Report every line in the records below that holds the word "detects".

━━━ Material to process

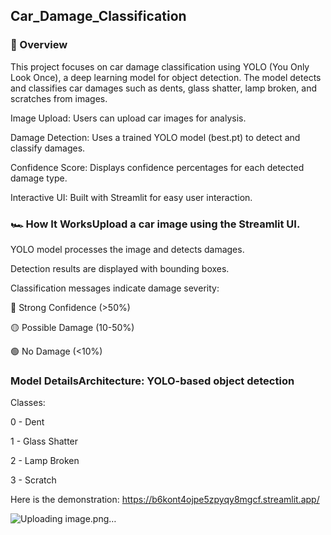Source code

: ## Car_Damage_Classification

### 🚀 Overview
This project focuses on car damage classification using YOLO (You Only Look Once), a deep learning model for object detection. The model detects and classifies car damages such as dents, glass shatter, lamp broken, and scratches from images.

Image Upload: Users can upload car images for analysis.

Damage Detection: Uses a trained YOLO model (best.pt) to detect and classify damages.

Confidence Score: Displays confidence percentages for each detected damage type.

Interactive UI: Built with Streamlit for easy user interaction.

### 🏎️ How It WorksUpload a car image using the Streamlit UI.
YOLO model processes the image and detects damages.

Detection results are displayed with bounding boxes.

Classification messages indicate damage severity:

🔴 Strong Confidence (>50%)

🟡 Possible Damage (10-50%)

🟢 No Damage (<10%)

### Model DetailsArchitecture: YOLO-based object detection
Classes:

0 - Dent

1 - Glass Shatter

2 - Lamp Broken

3 - Scratch

Here is the demonstration: https://b6kont4ojpe5zpyqy8mgcf.streamlit.app/

![Uploading image.png…]()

━━━━━━

Response to this exercise —
This project focuses on car damage classification using YOLO (You Only Look Once), a deep learning model for object detection. The model detects and classifies car damages such as dents, glass shatter, lamp broken, and scratches from images.
YOLO model processes the image and detects damages.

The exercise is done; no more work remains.